| ABOUT THIS EXERCISE |
Look through the data below for the line with "- **Partition assignment**" and the line with "4. [last9.io - Top", then output those two and all lines in between, exactly as written.

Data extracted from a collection
________________________
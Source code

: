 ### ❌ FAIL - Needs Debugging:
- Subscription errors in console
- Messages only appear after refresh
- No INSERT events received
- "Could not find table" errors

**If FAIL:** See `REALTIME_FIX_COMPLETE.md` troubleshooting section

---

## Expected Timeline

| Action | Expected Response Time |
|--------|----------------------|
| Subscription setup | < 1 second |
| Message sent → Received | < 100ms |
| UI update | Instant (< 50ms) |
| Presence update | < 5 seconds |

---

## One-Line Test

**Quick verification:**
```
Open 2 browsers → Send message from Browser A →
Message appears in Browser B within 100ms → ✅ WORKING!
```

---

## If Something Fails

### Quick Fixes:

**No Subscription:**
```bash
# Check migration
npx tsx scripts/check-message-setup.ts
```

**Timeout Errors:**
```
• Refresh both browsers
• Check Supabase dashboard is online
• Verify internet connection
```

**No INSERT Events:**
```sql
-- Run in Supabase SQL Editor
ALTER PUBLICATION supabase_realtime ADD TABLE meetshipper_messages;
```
________________________
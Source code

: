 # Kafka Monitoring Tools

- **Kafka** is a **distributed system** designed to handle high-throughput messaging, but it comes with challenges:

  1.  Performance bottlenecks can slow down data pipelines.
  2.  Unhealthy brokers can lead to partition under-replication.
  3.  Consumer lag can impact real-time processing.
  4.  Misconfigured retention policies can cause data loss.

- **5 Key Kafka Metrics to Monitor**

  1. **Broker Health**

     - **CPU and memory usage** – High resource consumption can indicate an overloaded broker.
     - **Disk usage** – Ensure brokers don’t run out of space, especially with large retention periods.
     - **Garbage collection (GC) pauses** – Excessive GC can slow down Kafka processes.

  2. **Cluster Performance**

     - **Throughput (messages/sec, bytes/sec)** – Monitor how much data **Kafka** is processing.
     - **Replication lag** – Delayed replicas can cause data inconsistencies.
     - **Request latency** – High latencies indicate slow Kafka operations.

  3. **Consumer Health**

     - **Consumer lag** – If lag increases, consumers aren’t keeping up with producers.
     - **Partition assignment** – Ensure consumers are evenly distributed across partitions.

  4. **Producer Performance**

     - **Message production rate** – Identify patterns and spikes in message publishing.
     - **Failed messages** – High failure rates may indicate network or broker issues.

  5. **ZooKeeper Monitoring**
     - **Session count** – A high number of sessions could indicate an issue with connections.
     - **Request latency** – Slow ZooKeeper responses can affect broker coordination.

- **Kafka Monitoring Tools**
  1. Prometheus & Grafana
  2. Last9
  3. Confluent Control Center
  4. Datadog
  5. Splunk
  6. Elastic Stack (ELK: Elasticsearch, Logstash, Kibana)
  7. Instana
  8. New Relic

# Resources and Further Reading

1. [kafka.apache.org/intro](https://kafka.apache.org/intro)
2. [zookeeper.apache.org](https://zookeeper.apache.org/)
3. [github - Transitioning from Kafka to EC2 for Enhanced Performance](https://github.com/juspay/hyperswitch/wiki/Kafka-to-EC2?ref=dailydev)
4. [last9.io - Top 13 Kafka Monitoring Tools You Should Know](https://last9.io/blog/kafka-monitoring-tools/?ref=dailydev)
________________________
| RESULT FOR THIS EXERCISE |
     - **Partition assignment** – Ensure consumers are evenly distributed across partitions.

  4. **Producer Performance**

     - **Message production rate** – Identify patterns and spikes in message publishing.
     - **Failed messages** – High failure rates may indicate network or broker issues.

  5. **ZooKeeper Monitoring**
     - **Session count** – A high number of sessions could indicate an issue with connections.
     - **Request latency** – Slow ZooKeeper responses can affect broker coordination.

- **Kafka Monitoring Tools**
  1. Prometheus & Grafana
  2. Last9
  3. Confluent Control Center
  4. Datadog
  5. Splunk
  6. Elastic Stack (ELK: Elasticsearch, Logstash, Kibana)
  7. Instana
  8. New Relic

# Resources and Further Reading

1. [kafka.apache.org/intro](https://kafka.apache.org/intro)
2. [zookeeper.apache.org](https://zookeeper.apache.org/)
3. [github - Transitioning from Kafka to EC2 for Enhanced Performance](https://github.com/juspay/hyperswitch/wiki/Kafka-to-EC2?ref=dailydev)
4. [last9.io - Top 13 Kafka Monitoring Tools You Should Know](https://last9.io/blog/kafka-monitoring-tools/?ref=dailydev)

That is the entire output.